Would your child know how to escape a dangerous situation? Former FBI agent Clint Van Zandt
recommends 10 very important strategies any child can use.
10 safety tips parents should know
- Do not get into any car unless your parents personally tell you to. Also, stay away from anyone who follows you on foot or in a car. You do not need to—and should not—go near a car to talk to the people inside.
- Grown-ups and other people who need help should not be asking children for help—they should be asking older people. Adults should not be asking you for directions or to look for a "lost puppy," or telling you that your mother or father is in trouble and that they will take you to them.
- Quickly get away from anyone who tries to take you somewhere. Yell or scream, "This person is not my father (or mother)."
- You should use the "buddy system" and never go places alone. Always ask your parents' permission to leave the yard or play area—especially if you're going into someone's home.

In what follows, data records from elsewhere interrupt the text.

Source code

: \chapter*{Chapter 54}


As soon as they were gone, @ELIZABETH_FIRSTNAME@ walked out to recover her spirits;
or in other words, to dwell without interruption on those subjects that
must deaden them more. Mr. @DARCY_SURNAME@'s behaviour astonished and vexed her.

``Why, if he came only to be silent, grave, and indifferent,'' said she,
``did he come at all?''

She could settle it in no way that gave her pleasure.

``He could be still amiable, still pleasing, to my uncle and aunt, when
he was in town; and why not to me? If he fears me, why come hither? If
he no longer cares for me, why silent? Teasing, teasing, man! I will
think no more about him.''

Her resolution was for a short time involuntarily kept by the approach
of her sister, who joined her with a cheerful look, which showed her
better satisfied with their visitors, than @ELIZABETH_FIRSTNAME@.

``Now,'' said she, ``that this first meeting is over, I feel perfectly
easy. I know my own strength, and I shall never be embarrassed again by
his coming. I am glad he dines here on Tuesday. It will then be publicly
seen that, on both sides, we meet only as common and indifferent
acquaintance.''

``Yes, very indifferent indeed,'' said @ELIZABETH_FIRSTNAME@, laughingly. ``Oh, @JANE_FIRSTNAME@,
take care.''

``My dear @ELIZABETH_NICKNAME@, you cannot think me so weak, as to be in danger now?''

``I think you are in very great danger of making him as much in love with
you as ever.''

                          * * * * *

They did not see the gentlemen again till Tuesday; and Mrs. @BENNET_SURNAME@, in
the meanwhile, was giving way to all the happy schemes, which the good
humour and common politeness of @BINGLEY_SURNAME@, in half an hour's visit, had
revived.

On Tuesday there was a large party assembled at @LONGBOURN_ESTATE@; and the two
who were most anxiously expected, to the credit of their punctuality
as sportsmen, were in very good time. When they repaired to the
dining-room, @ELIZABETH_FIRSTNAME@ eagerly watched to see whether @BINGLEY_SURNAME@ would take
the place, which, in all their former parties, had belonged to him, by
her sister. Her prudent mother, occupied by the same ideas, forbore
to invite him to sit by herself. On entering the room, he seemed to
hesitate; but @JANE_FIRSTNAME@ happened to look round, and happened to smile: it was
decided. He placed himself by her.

- Never, never hitchhike! Do not try to get a ride with people unless your parents have told you it is okay to do so.
- People should not ask you to keep a special secret. If they do, tell your parents or teacher. Also, tell anyone who wants to take your picture, "No," and quickly tell your parents or teacher.
- No one should touch you on the parts of the body covered by your bathing suit, nor should you touch anyone else in those areas. Your body is special and private.
- You can be assertive, and you have the right to say "No" to someone, including adults and even relatives or friends who try to take you somewhere against your will, touch you or who make you feel uncomfortable in any way.
- Many parents use a special code word that only the child knows to convey a message, should someone other than a parent ask a child to accompany them anywhere.
- Practice a special yell. It is low, loud and long. It tells the person trying to hurt the child, "I know what to do! I'm not an easy victim!" It tells everyone within the sound of the child's voice, "I need help!" It gets the child going, it breaks the "spell." A child should not panic and freeze, thereby becoming immobile in an emergency. When you yell, you take a deep breath, thereby getting oxygen and energy to your brain and muscles. Your own yell can give you courage and get your feet moving when you need to run away!